▶ [EXERCISE GOAL] Retype the entries below exactly, but begin at the line containing "- Clause Library: Pre-approved, searchable" and end at the last line.

▶ [Stored data]
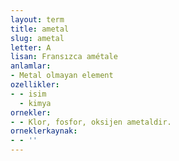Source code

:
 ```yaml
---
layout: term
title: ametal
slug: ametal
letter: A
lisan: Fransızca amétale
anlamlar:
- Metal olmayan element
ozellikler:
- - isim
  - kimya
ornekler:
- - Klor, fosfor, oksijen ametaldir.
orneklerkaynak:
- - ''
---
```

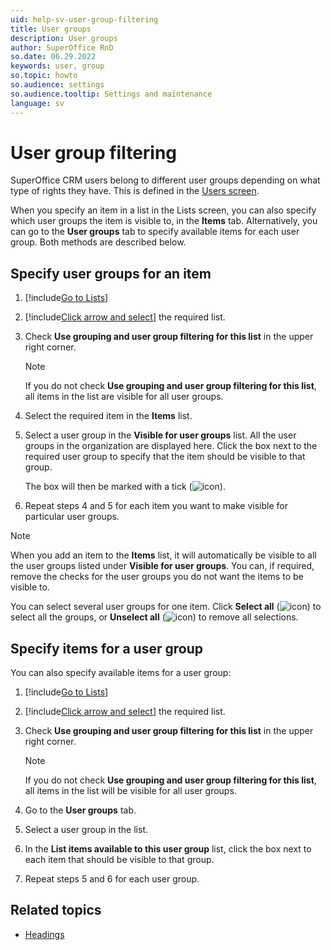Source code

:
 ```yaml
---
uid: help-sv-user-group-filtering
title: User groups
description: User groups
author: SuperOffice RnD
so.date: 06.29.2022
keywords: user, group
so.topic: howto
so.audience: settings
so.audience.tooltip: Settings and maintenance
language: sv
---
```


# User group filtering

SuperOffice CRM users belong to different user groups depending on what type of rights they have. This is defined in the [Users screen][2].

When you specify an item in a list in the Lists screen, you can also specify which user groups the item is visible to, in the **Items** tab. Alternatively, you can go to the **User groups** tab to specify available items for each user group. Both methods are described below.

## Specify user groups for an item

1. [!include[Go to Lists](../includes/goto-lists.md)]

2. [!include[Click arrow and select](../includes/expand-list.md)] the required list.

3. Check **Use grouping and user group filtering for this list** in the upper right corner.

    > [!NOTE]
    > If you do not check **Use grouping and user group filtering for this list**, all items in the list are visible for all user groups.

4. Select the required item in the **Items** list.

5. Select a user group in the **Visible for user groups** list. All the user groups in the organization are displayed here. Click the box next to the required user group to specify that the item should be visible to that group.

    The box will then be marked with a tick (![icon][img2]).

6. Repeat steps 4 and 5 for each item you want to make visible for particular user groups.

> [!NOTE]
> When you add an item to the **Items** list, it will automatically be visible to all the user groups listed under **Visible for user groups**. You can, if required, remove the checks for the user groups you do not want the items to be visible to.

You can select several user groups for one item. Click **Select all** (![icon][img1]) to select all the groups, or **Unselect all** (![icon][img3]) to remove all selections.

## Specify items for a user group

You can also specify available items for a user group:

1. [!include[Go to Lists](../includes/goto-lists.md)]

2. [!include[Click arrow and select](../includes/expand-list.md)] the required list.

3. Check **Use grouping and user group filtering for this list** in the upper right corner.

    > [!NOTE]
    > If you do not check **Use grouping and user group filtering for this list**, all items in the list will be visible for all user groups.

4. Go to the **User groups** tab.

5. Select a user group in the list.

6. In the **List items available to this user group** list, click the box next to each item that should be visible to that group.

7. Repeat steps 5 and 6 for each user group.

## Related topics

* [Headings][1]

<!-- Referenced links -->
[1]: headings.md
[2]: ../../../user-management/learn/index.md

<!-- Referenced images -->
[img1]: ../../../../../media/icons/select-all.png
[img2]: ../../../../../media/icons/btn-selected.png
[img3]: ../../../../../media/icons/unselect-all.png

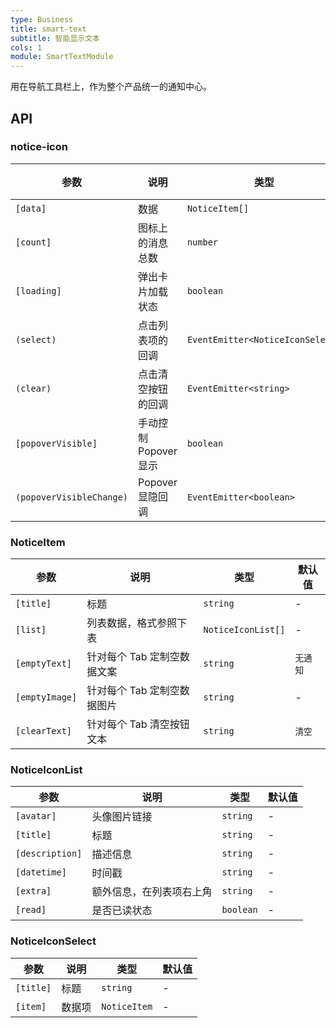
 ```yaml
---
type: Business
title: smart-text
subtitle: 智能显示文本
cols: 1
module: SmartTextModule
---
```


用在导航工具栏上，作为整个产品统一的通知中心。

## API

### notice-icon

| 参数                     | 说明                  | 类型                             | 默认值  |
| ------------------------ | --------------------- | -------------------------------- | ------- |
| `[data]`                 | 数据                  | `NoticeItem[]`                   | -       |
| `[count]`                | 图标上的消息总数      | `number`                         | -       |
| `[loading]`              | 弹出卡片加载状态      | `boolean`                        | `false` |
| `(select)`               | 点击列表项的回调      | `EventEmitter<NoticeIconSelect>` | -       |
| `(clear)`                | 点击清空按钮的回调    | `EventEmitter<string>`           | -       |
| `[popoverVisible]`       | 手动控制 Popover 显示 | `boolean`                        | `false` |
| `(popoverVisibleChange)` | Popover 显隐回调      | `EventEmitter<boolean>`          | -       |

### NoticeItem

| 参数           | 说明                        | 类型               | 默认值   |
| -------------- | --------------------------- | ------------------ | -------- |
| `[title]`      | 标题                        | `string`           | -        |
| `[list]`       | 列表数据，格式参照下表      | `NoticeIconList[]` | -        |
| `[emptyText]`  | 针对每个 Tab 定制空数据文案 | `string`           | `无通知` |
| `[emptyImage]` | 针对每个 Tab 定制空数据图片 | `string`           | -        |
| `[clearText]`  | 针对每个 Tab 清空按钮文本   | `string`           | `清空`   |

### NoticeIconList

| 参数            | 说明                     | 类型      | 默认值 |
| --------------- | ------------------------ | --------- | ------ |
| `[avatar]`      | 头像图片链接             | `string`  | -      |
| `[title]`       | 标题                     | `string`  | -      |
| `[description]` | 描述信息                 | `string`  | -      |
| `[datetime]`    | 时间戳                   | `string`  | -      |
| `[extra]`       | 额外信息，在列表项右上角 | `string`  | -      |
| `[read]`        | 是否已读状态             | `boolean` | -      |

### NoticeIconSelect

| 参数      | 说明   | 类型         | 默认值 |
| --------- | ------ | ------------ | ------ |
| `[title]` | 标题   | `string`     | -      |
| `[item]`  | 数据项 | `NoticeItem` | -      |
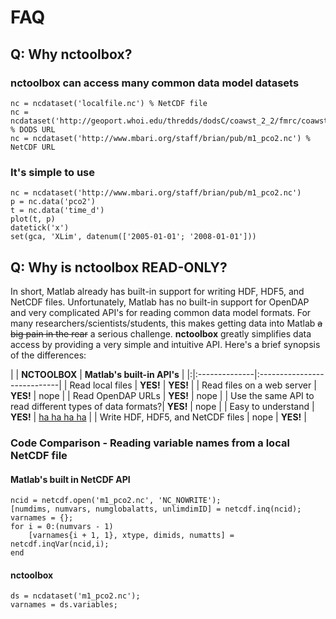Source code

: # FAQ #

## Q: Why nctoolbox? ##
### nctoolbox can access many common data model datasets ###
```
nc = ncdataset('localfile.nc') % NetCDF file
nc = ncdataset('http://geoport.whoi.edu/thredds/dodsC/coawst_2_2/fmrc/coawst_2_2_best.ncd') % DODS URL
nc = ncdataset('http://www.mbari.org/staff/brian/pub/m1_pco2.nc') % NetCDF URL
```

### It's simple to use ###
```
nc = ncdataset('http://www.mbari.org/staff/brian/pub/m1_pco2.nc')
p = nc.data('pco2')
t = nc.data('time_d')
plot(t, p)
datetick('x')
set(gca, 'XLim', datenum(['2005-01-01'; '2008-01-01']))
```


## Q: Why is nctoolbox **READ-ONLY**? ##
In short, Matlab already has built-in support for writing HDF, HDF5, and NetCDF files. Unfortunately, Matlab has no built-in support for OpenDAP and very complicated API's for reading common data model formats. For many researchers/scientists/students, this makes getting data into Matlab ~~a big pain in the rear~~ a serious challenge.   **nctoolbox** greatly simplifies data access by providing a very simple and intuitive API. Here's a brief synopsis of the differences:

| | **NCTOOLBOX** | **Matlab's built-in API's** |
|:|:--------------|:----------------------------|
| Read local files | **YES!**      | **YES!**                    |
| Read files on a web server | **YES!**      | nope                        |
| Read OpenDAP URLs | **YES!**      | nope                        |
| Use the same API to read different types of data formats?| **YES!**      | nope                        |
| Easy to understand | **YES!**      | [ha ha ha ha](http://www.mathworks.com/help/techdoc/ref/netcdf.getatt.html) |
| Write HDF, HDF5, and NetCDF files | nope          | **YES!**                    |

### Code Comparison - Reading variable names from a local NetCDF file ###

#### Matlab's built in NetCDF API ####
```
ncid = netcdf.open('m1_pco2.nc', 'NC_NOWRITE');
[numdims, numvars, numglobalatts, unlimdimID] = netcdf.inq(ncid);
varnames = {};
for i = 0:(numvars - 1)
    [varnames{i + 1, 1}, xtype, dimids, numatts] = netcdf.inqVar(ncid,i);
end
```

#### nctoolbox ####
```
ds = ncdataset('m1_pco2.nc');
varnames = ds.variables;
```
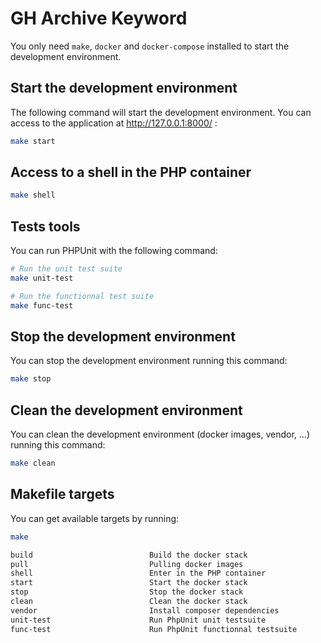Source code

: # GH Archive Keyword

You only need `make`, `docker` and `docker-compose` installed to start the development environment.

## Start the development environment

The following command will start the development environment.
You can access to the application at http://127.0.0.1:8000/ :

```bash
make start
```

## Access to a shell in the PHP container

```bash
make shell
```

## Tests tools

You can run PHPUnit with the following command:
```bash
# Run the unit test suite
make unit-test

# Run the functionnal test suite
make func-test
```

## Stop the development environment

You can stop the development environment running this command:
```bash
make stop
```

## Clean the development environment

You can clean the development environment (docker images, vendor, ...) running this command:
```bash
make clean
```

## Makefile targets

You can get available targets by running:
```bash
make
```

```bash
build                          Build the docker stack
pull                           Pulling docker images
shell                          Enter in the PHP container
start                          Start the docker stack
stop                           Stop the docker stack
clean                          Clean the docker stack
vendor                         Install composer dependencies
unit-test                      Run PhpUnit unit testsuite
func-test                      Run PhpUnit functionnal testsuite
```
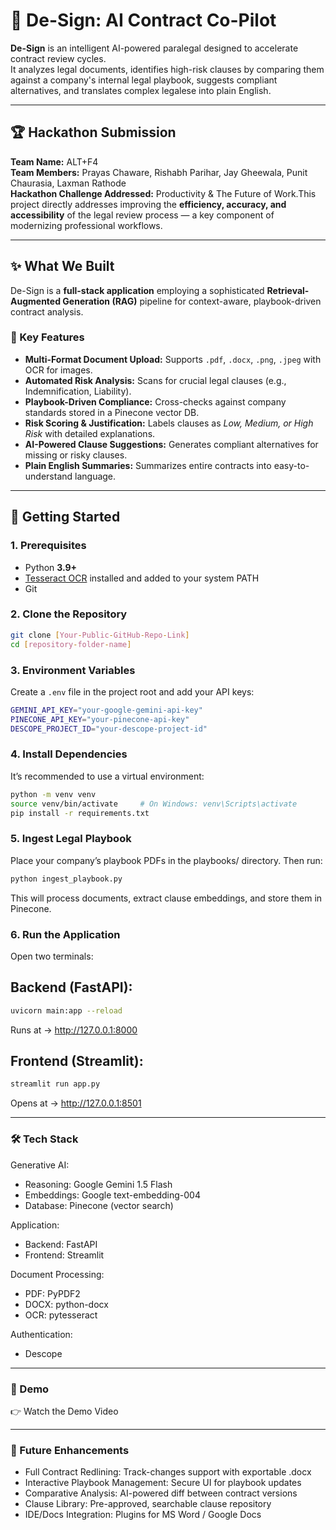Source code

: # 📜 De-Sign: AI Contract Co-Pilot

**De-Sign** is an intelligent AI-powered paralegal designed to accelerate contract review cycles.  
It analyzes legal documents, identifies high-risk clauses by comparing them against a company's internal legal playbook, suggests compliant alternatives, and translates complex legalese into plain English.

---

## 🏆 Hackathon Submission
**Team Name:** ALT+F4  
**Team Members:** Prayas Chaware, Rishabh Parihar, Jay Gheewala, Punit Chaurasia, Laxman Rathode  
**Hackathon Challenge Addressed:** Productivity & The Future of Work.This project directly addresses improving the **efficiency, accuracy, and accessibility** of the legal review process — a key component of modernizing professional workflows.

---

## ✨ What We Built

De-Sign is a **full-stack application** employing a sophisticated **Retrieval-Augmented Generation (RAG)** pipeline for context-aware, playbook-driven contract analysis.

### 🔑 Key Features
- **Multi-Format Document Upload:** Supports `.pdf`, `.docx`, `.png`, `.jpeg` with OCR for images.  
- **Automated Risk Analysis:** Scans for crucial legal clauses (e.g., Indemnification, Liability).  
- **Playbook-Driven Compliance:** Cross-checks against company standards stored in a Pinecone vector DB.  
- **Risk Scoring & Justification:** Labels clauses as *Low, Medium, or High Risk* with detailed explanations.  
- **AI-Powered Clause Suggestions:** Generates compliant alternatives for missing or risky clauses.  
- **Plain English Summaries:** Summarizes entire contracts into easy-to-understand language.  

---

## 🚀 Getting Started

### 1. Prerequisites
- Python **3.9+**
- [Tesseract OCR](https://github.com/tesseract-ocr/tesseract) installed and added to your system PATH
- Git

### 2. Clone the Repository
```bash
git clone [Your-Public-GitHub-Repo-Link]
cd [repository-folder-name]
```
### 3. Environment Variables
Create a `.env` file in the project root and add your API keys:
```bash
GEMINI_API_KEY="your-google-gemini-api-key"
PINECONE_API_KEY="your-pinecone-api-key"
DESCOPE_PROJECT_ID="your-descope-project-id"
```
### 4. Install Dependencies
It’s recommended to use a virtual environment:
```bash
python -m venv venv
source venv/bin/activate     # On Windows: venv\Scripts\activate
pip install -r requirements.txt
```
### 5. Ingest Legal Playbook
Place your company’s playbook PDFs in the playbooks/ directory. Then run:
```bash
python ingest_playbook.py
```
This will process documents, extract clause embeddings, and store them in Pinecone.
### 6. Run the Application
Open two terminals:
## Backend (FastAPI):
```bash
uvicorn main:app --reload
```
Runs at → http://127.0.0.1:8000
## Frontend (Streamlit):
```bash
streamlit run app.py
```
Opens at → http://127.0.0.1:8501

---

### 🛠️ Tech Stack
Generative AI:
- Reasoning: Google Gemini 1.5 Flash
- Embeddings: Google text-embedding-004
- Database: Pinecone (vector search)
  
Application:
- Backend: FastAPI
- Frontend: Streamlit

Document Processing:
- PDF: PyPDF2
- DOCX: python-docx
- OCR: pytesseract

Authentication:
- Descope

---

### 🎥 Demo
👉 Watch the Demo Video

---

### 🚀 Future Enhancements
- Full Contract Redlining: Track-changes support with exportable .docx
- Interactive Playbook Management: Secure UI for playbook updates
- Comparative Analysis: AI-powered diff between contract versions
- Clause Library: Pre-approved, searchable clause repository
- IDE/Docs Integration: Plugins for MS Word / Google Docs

▶ [ANSWER TO THIS TASK]
- Clause Library: Pre-approved, searchable clause repository
- IDE/Docs Integration: Plugins for MS Word / Google Docs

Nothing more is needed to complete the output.